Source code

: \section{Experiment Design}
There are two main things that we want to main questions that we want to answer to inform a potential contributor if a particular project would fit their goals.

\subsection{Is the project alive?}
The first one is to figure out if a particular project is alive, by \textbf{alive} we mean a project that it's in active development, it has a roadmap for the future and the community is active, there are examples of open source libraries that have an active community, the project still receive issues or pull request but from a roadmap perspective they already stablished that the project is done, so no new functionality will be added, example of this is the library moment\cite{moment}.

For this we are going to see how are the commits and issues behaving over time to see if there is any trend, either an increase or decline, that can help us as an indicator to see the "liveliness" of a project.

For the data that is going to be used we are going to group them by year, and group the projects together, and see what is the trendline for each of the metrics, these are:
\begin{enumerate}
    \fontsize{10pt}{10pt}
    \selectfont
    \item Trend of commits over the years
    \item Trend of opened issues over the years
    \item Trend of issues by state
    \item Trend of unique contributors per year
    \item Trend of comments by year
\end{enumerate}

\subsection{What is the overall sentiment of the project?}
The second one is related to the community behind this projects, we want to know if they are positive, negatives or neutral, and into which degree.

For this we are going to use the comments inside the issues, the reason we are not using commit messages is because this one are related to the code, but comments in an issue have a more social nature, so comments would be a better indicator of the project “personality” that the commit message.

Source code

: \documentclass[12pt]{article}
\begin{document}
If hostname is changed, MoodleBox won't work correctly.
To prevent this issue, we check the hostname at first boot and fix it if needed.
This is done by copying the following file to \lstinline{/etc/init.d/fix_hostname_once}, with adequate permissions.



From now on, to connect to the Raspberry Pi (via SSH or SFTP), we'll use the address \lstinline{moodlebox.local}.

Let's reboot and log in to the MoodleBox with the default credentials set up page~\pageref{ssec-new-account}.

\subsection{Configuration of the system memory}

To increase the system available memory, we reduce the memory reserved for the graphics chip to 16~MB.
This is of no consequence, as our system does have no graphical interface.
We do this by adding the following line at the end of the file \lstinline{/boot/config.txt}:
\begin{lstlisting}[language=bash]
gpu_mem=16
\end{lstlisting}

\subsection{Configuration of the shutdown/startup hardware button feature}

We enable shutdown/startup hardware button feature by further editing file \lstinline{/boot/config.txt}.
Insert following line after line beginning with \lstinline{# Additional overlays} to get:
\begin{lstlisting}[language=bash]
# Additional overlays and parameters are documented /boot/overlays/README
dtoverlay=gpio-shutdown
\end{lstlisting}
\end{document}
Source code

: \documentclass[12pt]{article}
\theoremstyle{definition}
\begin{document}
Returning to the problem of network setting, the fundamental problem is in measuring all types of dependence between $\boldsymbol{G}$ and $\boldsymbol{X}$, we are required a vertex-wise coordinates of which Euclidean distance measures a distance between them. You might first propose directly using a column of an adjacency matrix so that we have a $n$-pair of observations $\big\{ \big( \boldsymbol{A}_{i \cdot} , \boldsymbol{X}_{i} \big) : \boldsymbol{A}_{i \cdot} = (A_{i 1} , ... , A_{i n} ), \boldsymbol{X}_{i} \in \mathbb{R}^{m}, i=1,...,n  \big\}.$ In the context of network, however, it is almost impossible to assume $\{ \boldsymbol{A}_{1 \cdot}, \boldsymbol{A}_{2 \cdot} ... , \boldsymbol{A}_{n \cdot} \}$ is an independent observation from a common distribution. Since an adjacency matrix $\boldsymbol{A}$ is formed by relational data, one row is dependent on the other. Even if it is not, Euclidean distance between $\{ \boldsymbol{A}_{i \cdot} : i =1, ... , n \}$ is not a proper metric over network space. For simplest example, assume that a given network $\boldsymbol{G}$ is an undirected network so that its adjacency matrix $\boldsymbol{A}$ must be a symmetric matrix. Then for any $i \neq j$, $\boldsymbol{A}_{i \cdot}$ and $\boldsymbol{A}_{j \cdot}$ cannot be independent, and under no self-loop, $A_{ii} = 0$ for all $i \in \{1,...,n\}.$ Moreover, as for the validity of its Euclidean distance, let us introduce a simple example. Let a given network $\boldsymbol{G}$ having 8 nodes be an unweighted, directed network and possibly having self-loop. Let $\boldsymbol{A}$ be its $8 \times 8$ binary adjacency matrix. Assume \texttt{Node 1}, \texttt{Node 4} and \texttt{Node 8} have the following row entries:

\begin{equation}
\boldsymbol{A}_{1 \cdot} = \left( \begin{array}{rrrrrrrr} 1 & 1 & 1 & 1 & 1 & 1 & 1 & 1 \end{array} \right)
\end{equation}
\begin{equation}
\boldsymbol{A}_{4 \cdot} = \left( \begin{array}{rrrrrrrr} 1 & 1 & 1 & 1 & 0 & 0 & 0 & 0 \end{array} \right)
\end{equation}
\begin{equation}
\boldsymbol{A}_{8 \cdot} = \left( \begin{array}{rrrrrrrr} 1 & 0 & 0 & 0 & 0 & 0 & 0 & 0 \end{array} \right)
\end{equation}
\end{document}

_ _ _ _ _

To do: Return the data above in full. Keep every line exactly as it is.

Result for this task:
Source code

: \section{Experiment Design}
There are two main things that we want to main questions that we want to answer to inform a potential contributor if a particular project would fit their goals.

\subsection{Is the project alive?}
The first one is to figure out if a particular project is alive, by \textbf{alive} we mean a project that it's in active development, it has a roadmap for the future and the community is active, there are examples of open source libraries that have an active community, the project still receive issues or pull request but from a roadmap perspective they already stablished that the project is done, so no new functionality will be added, example of this is the library moment\cite{moment}.

For this we are going to see how are the commits and issues behaving over time to see if there is any trend, either an increase or decline, that can help us as an indicator to see the "liveliness" of a project.

For the data that is going to be used we are going to group them by year, and group the projects together, and see what is the trendline for each of the metrics, these are:
\begin{enumerate}
    \fontsize{10pt}{10pt}
    \selectfont
    \item Trend of commits over the years
    \item Trend of opened issues over the years
    \item Trend of issues by state
    \item Trend of unique contributors per year
    \item Trend of comments by year
\end{enumerate}

\subsection{What is the overall sentiment of the project?}
The second one is related to the community behind this projects, we want to know if they are positive, negatives or neutral, and into which degree.

For this we are going to use the comments inside the issues, the reason we are not using commit messages is because this one are related to the code, but comments in an issue have a more social nature, so comments would be a better indicator of the project “personality” that the commit message.

Source code

: \documentclass[12pt]{article}
\begin{document}
If hostname is changed, MoodleBox won't work correctly.
To prevent this issue, we check the hostname at first boot and fix it if needed.
This is done by copying the following file to \lstinline{/etc/init.d/fix_hostname_once}, with adequate permissions.



From now on, to connect to the Raspberry Pi (via SSH or SFTP), we'll use the address \lstinline{moodlebox.local}.

Let's reboot and log in to the MoodleBox with the default credentials set up page~\pageref{ssec-new-account}.

\subsection{Configuration of the system memory}

To increase the system available memory, we reduce the memory reserved for the graphics chip to 16~MB.
This is of no consequence, as our system does have no graphical interface.
We do this by adding the following line at the end of the file \lstinline{/boot/config.txt}:
\begin{lstlisting}[language=bash]
gpu_mem=16
\end{lstlisting}

\subsection{Configuration of the shutdown/startup hardware button feature}

We enable shutdown/startup hardware button feature by further editing file \lstinline{/boot/config.txt}.
Insert following line after line beginning with \lstinline{# Additional overlays} to get:
\begin{lstlisting}[language=bash]
# Additional overlays and parameters are documented /boot/overlays/README
dtoverlay=gpio-shutdown
\end{lstlisting}
\end{document}
Source code

: \documentclass[12pt]{article}
\theoremstyle{definition}
\begin{document}
Returning to the problem of network setting, the fundamental problem is in measuring all types of dependence between $\boldsymbol{G}$ and $\boldsymbol{X}$, we are required a vertex-wise coordinates of which Euclidean distance measures a distance between them. You might first propose directly using a column of an adjacency matrix so that we have a $n$-pair of observations $\big\{ \big( \boldsymbol{A}_{i \cdot} , \boldsymbol{X}_{i} \big) : \boldsymbol{A}_{i \cdot} = (A_{i 1} , ... , A_{i n} ), \boldsymbol{X}_{i} \in \mathbb{R}^{m}, i=1,...,n  \big\}.$ In the context of network, however, it is almost impossible to assume $\{ \boldsymbol{A}_{1 \cdot}, \boldsymbol{A}_{2 \cdot} ... , \boldsymbol{A}_{n \cdot} \}$ is an independent observation from a common distribution. Since an adjacency matrix $\boldsymbol{A}$ is formed by relational data, one row is dependent on the other. Even if it is not, Euclidean distance between $\{ \boldsymbol{A}_{i \cdot} : i =1, ... , n \}$ is not a proper metric over network space. For simplest example, assume that a given network $\boldsymbol{G}$ is an undirected network so that its adjacency matrix $\boldsymbol{A}$ must be a symmetric matrix. Then for any $i \neq j$, $\boldsymbol{A}_{i \cdot}$ and $\boldsymbol{A}_{j \cdot}$ cannot be independent, and under no self-loop, $A_{ii} = 0$ for all $i \in \{1,...,n\}.$ Moreover, as for the validity of its Euclidean distance, let us introduce a simple example. Let a given network $\boldsymbol{G}$ having 8 nodes be an unweighted, directed network and possibly having self-loop. Let $\boldsymbol{A}$ be its $8 \times 8$ binary adjacency matrix. Assume \texttt{Node 1}, \texttt{Node 4} and \texttt{Node 8} have the following row entries:

\begin{equation}
\boldsymbol{A}_{1 \cdot} = \left( \begin{array}{rrrrrrrr} 1 & 1 & 1 & 1 & 1 & 1 & 1 & 1 \end{array} \right)
\end{equation}
\begin{equation}
\boldsymbol{A}_{4 \cdot} = \left( \begin{array}{rrrrrrrr} 1 & 1 & 1 & 1 & 0 & 0 & 0 & 0 \end{array} \right)
\end{equation}
\begin{equation}
\boldsymbol{A}_{8 \cdot} = \left( \begin{array}{rrrrrrrr} 1 & 0 & 0 & 0 & 0 & 0 & 0 & 0 \end{array} \right)
\end{equation}
\end{document}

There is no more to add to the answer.